No entanto, quem preferir pode continuar usando a forma tradicional na construção de suas obras poéticas, fazendo, pois, o emprego da pontuação como se faz na prosa. Eu, por exemplo, nas minhas obras poéticas, só uso a vírgula quando ela é absolutamente necessária.
Imaginemos, pois, este verso: Vida, amor e liberdade. A vírgula, neste caso, é necessária. Entretanto, há quem dispense essa vírgula. Veja, por exemplo, o POEMA OBSCENO, de Ferreira Gullar. Nessa obra, a ausência de vírgula é muito interessante. Caso queira conferir, veja no Google.
Para finalizar esta explicação, que não é tudo sobre poesia, eu deixo fragmentos de poemas. Peço aos leitores que observem a letra inicial minúscula ou maiúscula no início de versos e a vírgula nestes fragmentos.
Luís de Camões:
42
Amor que o gesto humano na alma escreve,
vivas faíscas me mostrou um dia,
donde um puro cristal se derretia
por entre vivas rosas e alva neve.
[...]
Castro Alves:
A canção do africano
Lá na úmida senzala,
Sentado na estreita sala,
Junto ao braseiro, no chão,
Entoa o escravo o seu canto,
E ao cantar correm-lhe em pranto
Saudades do seu torrão...
[...]
Olavo Bilac:
Sonho
Quantas vezes, em sonho, as asas da saudade
Solto para onde estás, e fico de ti perto!
Como, depois do sonho, é triste a realidade!
Como tudo, sem ti, fica depois deserto!
[...]
Eis um poema da grande poetisa Cecília Meireles.
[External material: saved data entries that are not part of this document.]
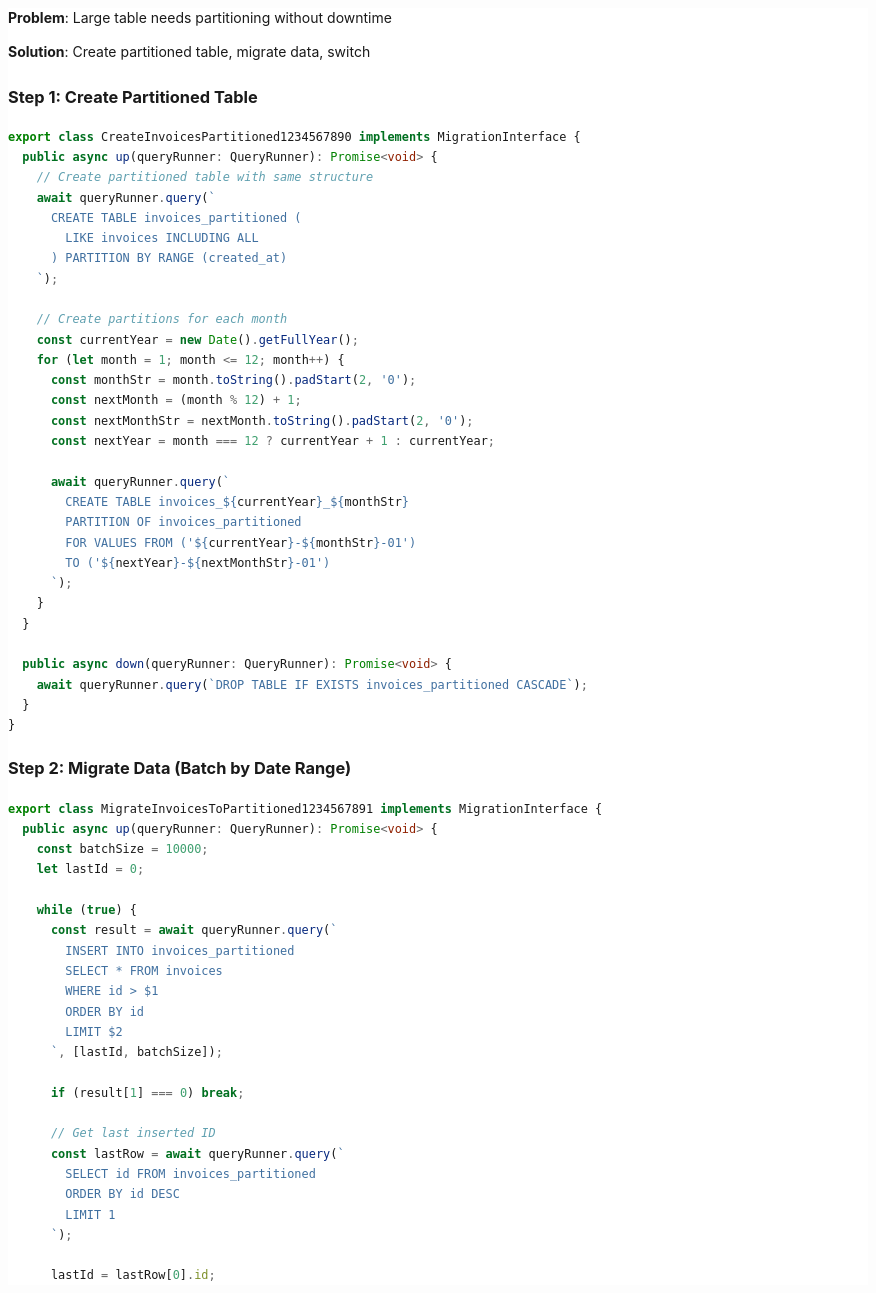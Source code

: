 **Problem**: Large table needs partitioning without downtime

**Solution**: Create partitioned table, migrate data, switch

### Step 1: Create Partitioned Table
```typescript
export class CreateInvoicesPartitioned1234567890 implements MigrationInterface {
  public async up(queryRunner: QueryRunner): Promise<void> {
    // Create partitioned table with same structure
    await queryRunner.query(`
      CREATE TABLE invoices_partitioned (
        LIKE invoices INCLUDING ALL
      ) PARTITION BY RANGE (created_at)
    `);

    // Create partitions for each month
    const currentYear = new Date().getFullYear();
    for (let month = 1; month <= 12; month++) {
      const monthStr = month.toString().padStart(2, '0');
      const nextMonth = (month % 12) + 1;
      const nextMonthStr = nextMonth.toString().padStart(2, '0');
      const nextYear = month === 12 ? currentYear + 1 : currentYear;

      await queryRunner.query(`
        CREATE TABLE invoices_${currentYear}_${monthStr}
        PARTITION OF invoices_partitioned
        FOR VALUES FROM ('${currentYear}-${monthStr}-01')
        TO ('${nextYear}-${nextMonthStr}-01')
      `);
    }
  }

  public async down(queryRunner: QueryRunner): Promise<void> {
    await queryRunner.query(`DROP TABLE IF EXISTS invoices_partitioned CASCADE`);
  }
}
```

### Step 2: Migrate Data (Batch by Date Range)
```typescript
export class MigrateInvoicesToPartitioned1234567891 implements MigrationInterface {
  public async up(queryRunner: QueryRunner): Promise<void> {
    const batchSize = 10000;
    let lastId = 0;

    while (true) {
      const result = await queryRunner.query(`
        INSERT INTO invoices_partitioned
        SELECT * FROM invoices
        WHERE id > $1
        ORDER BY id
        LIMIT $2
      `, [lastId, batchSize]);

      if (result[1] === 0) break;

      // Get last inserted ID
      const lastRow = await queryRunner.query(`
        SELECT id FROM invoices_partitioned
        ORDER BY id DESC
        LIMIT 1
      `);

      lastId = lastRow[0].id;
```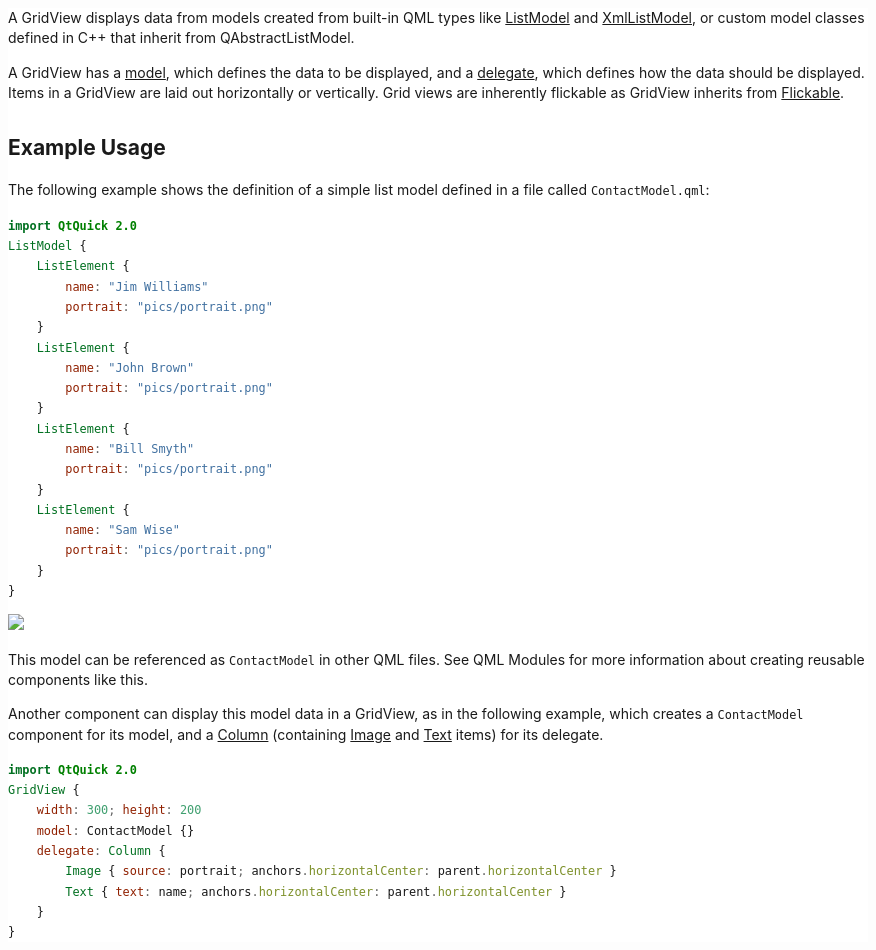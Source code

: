 A GridView displays data from models created from built-in QML types like [ListModel](../QtQuick.qtquick-modelviewsdata-modelview/index.html#listmodel) and [XmlListModel](../QtQuick.XmlListModel.XmlListModel/index.html), or custom model classes defined in C++ that inherit from QAbstractListModel.

A GridView has a [model](index.html#model-prop), which defines the data to be displayed, and a [delegate](index.html#delegate-prop), which defines how the data should be displayed. Items in a GridView are laid out horizontally or vertically. Grid views are inherently flickable as GridView inherits from [Flickable](../QtQuick.Flickable/index.html).

<span id="example-usage"></span>
Example Usage
-------------

The following example shows the definition of a simple list model defined in a file called `ContactModel.qml`:

``` qml
import QtQuick 2.0
ListModel {
    ListElement {
        name: "Jim Williams"
        portrait: "pics/portrait.png"
    }
    ListElement {
        name: "John Brown"
        portrait: "pics/portrait.png"
    }
    ListElement {
        name: "Bill Smyth"
        portrait: "pics/portrait.png"
    }
    ListElement {
        name: "Sam Wise"
        portrait: "pics/portrait.png"
    }
}
```

![](https://developer.ubuntu.com/static/devportal_uploaded/9874feec-90f2-471f-9d42-1cd5b440a172-api/apps/qml/sdk-14.10/QtQuick.GridView/images/gridview-simple.png)

This model can be referenced as `ContactModel` in other QML files. See QML Modules for more information about creating reusable components like this.

Another component can display this model data in a GridView, as in the following example, which creates a `ContactModel` component for its model, and a [Column](../QtQuick.Column/index.html) (containing [Image](../QtQuick.Image/index.html) and [Text](../QtQuick.Text/index.html) items) for its delegate.

``` qml
import QtQuick 2.0
GridView {
    width: 300; height: 200
    model: ContactModel {}
    delegate: Column {
        Image { source: portrait; anchors.horizontalCenter: parent.horizontalCenter }
        Text { text: name; anchors.horizontalCenter: parent.horizontalCenter }
    }
}
```
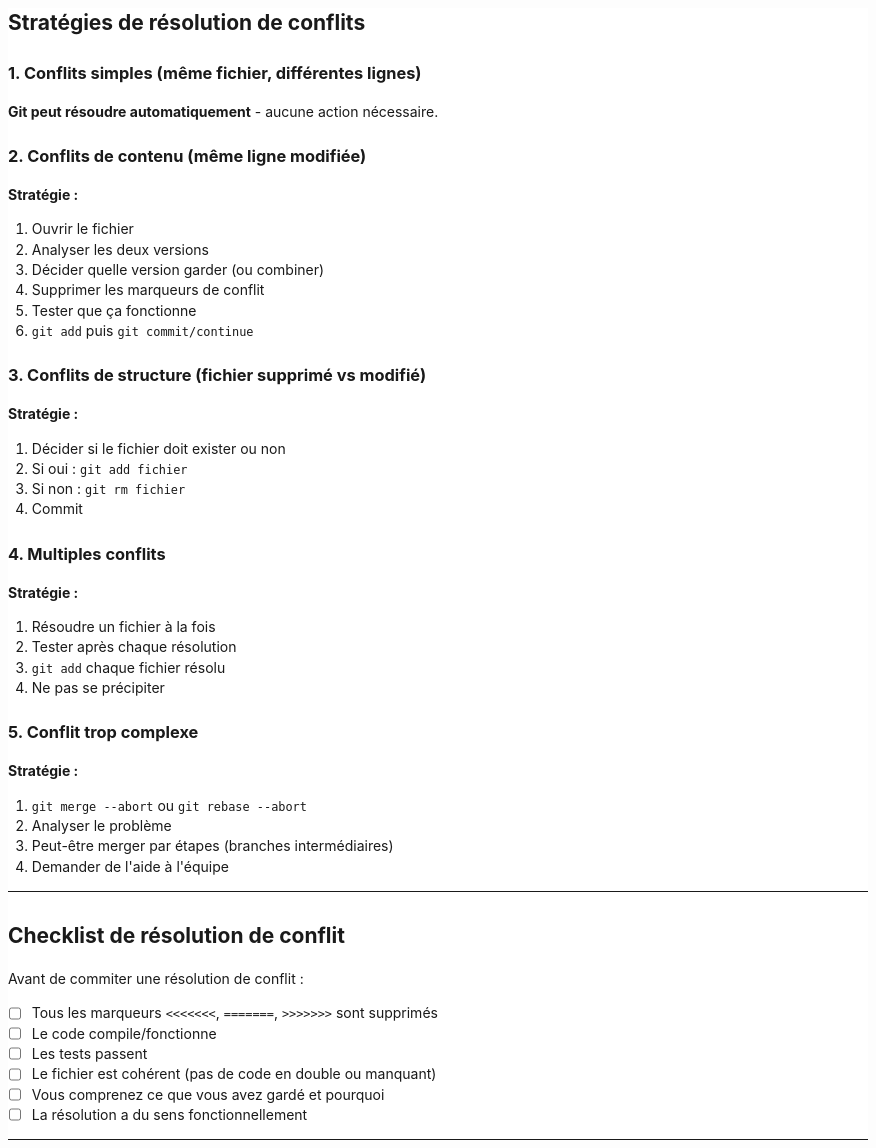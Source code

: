 
## Stratégies de résolution de conflits

### 1. Conflits simples (même fichier, différentes lignes)

**Git peut résoudre automatiquement** - aucune action nécessaire.

### 2. Conflits de contenu (même ligne modifiée)

**Stratégie :**
1. Ouvrir le fichier
2. Analyser les deux versions
3. Décider quelle version garder (ou combiner)
4. Supprimer les marqueurs de conflit
5. Tester que ça fonctionne
6. `git add` puis `git commit/continue`

### 3. Conflits de structure (fichier supprimé vs modifié)

**Stratégie :**
1. Décider si le fichier doit exister ou non
2. Si oui : `git add fichier`
3. Si non : `git rm fichier`
4. Commit

### 4. Multiples conflits

**Stratégie :**
1. Résoudre un fichier à la fois
2. Tester après chaque résolution
3. `git add` chaque fichier résolu
4. Ne pas se précipiter

### 5. Conflit trop complexe

**Stratégie :**
1. `git merge --abort` ou `git rebase --abort`
2. Analyser le problème
3. Peut-être merger par étapes (branches intermédiaires)
4. Demander de l'aide à l'équipe

---

## Checklist de résolution de conflit

Avant de commiter une résolution de conflit :

- [ ] Tous les marqueurs `<<<<<<<`, `=======`, `>>>>>>>` sont supprimés
- [ ] Le code compile/fonctionne
- [ ] Les tests passent
- [ ] Le fichier est cohérent (pas de code en double ou manquant)
- [ ] Vous comprenez ce que vous avez gardé et pourquoi
- [ ] La résolution a du sens fonctionnellement

---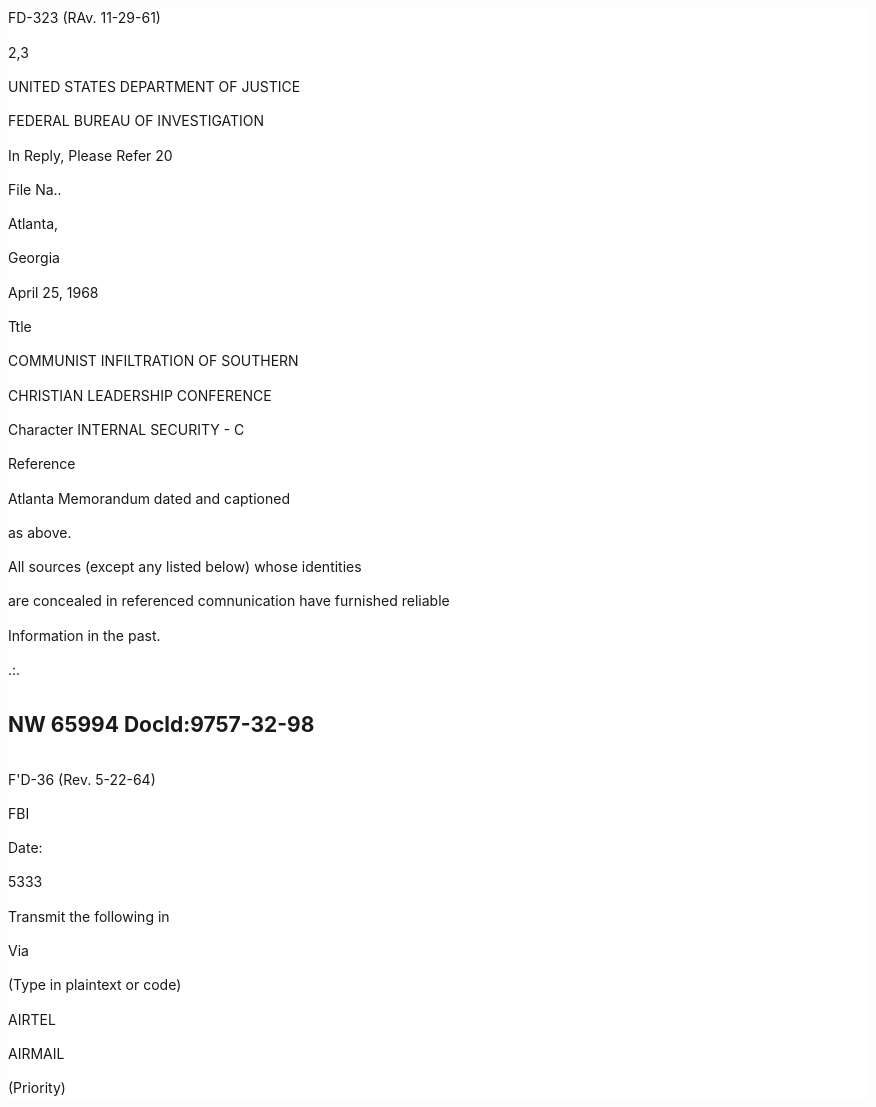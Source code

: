 ##
FD-323 (RAv. 11-29-61)

2,3

UNITED STATES DEPARTMENT OF JUSTICE

FEDERAL BUREAU OF INVESTIGATION

In Reply, Please Refer 20

File Na..

Atlanta,

Georgia

April 25, 1968

Ttle

COMMUNIST INFILTRATION OF SOUTHERN

CHRISTIAN LEADERSHIP CONFERENCE

Character INTERNAL SECURITY - C

Reference

Atlanta Memorandum dated and captioned

as above.

All sources (except any listed below) whose identities

are concealed in referenced comnunication have furnished reliable

Information in the past.

.:.

NW 65994 Docld:9757-32-98
---

##
F'D-36 (Rev. 5-22-64)

FBI

Date:

5333

Transmit the following in

Via

(Type in plaintext or code)

AIRTEL

AIRMAIL

(Priority)
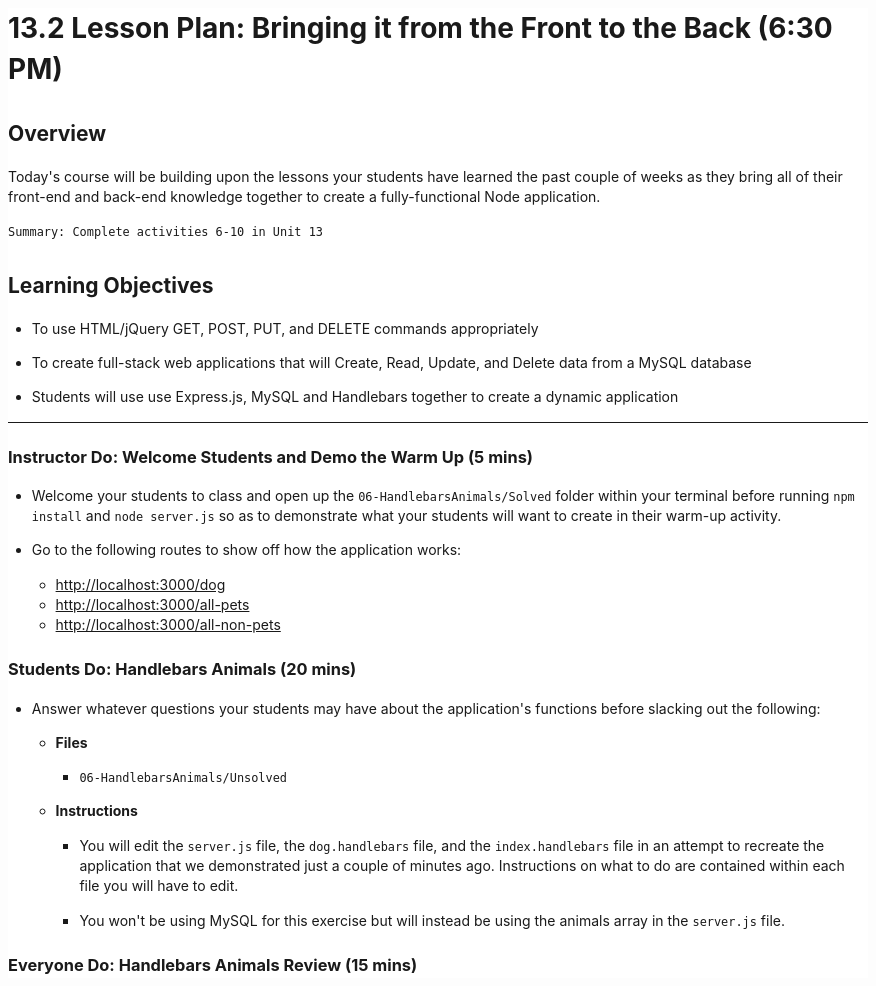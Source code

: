 # 13.2 Lesson Plan: Bringing it from the Front to the Back (6:30 PM)

## Overview

Today's course will be building upon the lessons your students have learned the past couple of weeks as they bring all of their front-end and back-end knowledge together to create a fully-functional Node application.

`Summary: Complete activities 6-10 in Unit 13`

## Learning Objectives

* To use HTML/jQuery GET, POST, PUT, and DELETE commands appropriately

* To create full-stack web applications that will Create, Read, Update, and Delete data from a MySQL database

* Students will use use Express.js, MySQL and Handlebars together to create a dynamic application

- - -

### Instructor Do: Welcome Students and Demo the Warm Up (5 mins)

* Welcome your students to class and open up the `06-HandlebarsAnimals/Solved` folder within your terminal before running `npm install` and `node server.js` so as to demonstrate what your students will want to create in their warm-up activity.

* Go to the following routes to show off how the application works:
  * <http://localhost:3000/dog>
  * <http://localhost:3000/all-pets>
  * <http://localhost:3000/all-non-pets>

### Students Do: Handlebars Animals (20 mins)

* Answer whatever questions your students may have about the application's functions before slacking out the following:

  * **Files**

    * `06-HandlebarsAnimals/Unsolved`

  * **Instructions**

    * You will edit the `server.js` file, the `dog.handlebars` file, and the `index.handlebars` file in an attempt to recreate the application that we demonstrated just a couple of minutes ago. Instructions on what to do are contained within each file you will have to edit.

    * You won't be using MySQL for this exercise but will instead be using the animals array in the `server.js` file.

### Everyone Do: Handlebars Animals Review (15 mins)
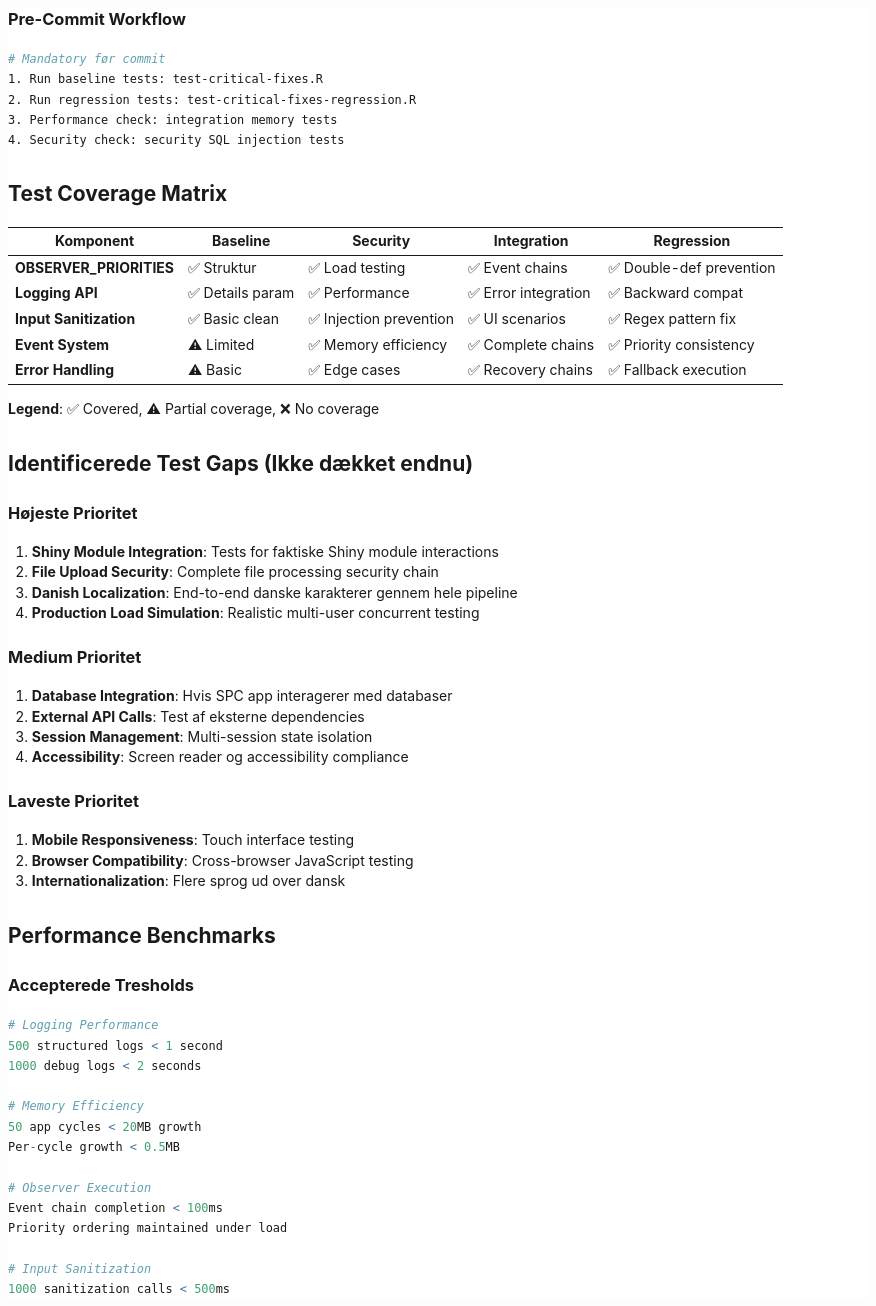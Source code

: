 ### **Pre-Commit Workflow**
```bash
# Mandatory før commit
1. Run baseline tests: test-critical-fixes.R
2. Run regression tests: test-critical-fixes-regression.R
3. Performance check: integration memory tests
4. Security check: security SQL injection tests
```

## Test Coverage Matrix

| Komponent | Baseline | Security | Integration | Regression |
|-----------|----------|----------|-------------|------------|
| **OBSERVER_PRIORITIES** | ✅ Struktur | ✅ Load testing | ✅ Event chains | ✅ Double-def prevention |
| **Logging API** | ✅ Details param | ✅ Performance | ✅ Error integration | ✅ Backward compat |
| **Input Sanitization** | ✅ Basic clean | ✅ Injection prevention | ✅ UI scenarios | ✅ Regex pattern fix |
| **Event System** | ⚠️ Limited | ✅ Memory efficiency | ✅ Complete chains | ✅ Priority consistency |
| **Error Handling** | ⚠️ Basic | ✅ Edge cases | ✅ Recovery chains | ✅ Fallback execution |

**Legend**: ✅ Covered, ⚠️ Partial coverage, ❌ No coverage

## Identificerede Test Gaps (Ikke dækket endnu)

### **Højeste Prioritet**
1. **Shiny Module Integration**: Tests for faktiske Shiny module interactions
2. **File Upload Security**: Complete file processing security chain
3. **Danish Localization**: End-to-end danske karakterer gennem hele pipeline
4. **Production Load Simulation**: Realistic multi-user concurrent testing

### **Medium Prioritet**
1. **Database Integration**: Hvis SPC app interagerer med databaser
2. **External API Calls**: Test af eksterne dependencies
3. **Session Management**: Multi-session state isolation
4. **Accessibility**: Screen reader og accessibility compliance

### **Laveste Prioritet**
1. **Mobile Responsiveness**: Touch interface testing
2. **Browser Compatibility**: Cross-browser JavaScript testing
3. **Internationalization**: Flere sprog ud over dansk

## Performance Benchmarks

### **Accepterede Tresholds**
```r
# Logging Performance
500 structured logs < 1 second
1000 debug logs < 2 seconds

# Memory Efficiency
50 app cycles < 20MB growth
Per-cycle growth < 0.5MB

# Observer Execution
Event chain completion < 100ms
Priority ordering maintained under load

# Input Sanitization
1000 sanitization calls < 500ms
```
Veja a inicial minúscula no início de versos. Veja a vírgula. Veja o ponto no final das estrofes.
Retrato
Eu não tinha este rosto de hoje,
assim calmo, assim triste, assim magro,
nem estes olhos tão vazios,
nem o lábio amargo.
Eu não tinha estas mãos sem força,
tão paradas e frias e mortas;
eu não tinha este coração
que nem se mostra.
Eu não dei por esta mudança,
tão simples, tão certa, tão fácil:
- Em que espelho ficou perdida
a minha face?
É isso! Você escolhe a sua forma de escrever poemas! Você pode escolher seguir a tradição ou escrever de forma livre.
Muito obrigado pela deferência!
Um abraço!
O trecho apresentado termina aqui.